The Word in Time (2): Diplomat and revolutionary2: Diplomat and revolutionary
There's a temptation to think of the poetic past as a history of shadows. The English poetic past begins in half-light, in mud and blood, in the battles of the Stainmoor, in the verse of praise and endurance that hymned the remote and swinish grunting of a dirty peasantry. Then, somehow, with the Norman Conquest, England becomes positively Continental, and smiles in the beneficent daylight of the Middle Ages. Old English poetry is haunted by the hooked talon, the shadow of Grendel. Post-Conquest verse, on the other hand, is the shadowless stitching of the Bayeux Tapestry, followed by the clean-lined stonework of the Romanesque. Caught in this human architecture, it's as if green leaves from a spring-woken tree sprout from the pages of English medieval manuscripts. Why, we can even begin to read some of this poetry without much help from a glossary and the earnest apparatus of a century of German scholarship.

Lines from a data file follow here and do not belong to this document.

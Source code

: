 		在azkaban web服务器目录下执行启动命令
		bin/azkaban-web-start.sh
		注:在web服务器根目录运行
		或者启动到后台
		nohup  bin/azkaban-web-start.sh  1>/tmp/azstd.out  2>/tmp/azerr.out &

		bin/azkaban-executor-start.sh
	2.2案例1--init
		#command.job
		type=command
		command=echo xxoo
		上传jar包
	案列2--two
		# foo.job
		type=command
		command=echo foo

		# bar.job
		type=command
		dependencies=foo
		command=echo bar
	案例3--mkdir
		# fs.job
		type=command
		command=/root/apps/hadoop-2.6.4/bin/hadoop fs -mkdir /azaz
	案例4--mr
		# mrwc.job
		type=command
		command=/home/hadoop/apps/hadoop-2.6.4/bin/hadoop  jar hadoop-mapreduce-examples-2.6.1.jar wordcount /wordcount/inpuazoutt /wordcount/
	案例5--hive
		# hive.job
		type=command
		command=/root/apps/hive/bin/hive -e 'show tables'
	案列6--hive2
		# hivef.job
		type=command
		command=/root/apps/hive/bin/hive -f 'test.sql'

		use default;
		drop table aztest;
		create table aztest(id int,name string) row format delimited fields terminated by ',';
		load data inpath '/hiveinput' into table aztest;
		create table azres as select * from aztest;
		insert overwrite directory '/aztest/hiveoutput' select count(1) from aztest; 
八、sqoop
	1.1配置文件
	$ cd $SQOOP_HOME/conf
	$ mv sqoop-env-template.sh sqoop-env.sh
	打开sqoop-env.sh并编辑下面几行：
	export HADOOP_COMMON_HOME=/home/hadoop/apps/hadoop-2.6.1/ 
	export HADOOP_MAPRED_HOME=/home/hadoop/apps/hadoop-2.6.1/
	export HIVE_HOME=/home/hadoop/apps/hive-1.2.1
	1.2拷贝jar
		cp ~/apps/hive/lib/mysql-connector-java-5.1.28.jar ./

English verse breaks out into debate poems, love poems, full-blown allegories, fables, lyrics. It murmurs, it smiles hesitantly, as it contemplates its own future. It's in love with sunlight, the intricacy of invention, and any woman's face.
A pretty picture - but a false one. The Norman Conquest was probably one of the greatest cultural disasters ever to have befallen these islands. It destroyed an age that if not golden, was certainly silver: an age in which new poetry was being composed and collected, in which art-and smith-work ...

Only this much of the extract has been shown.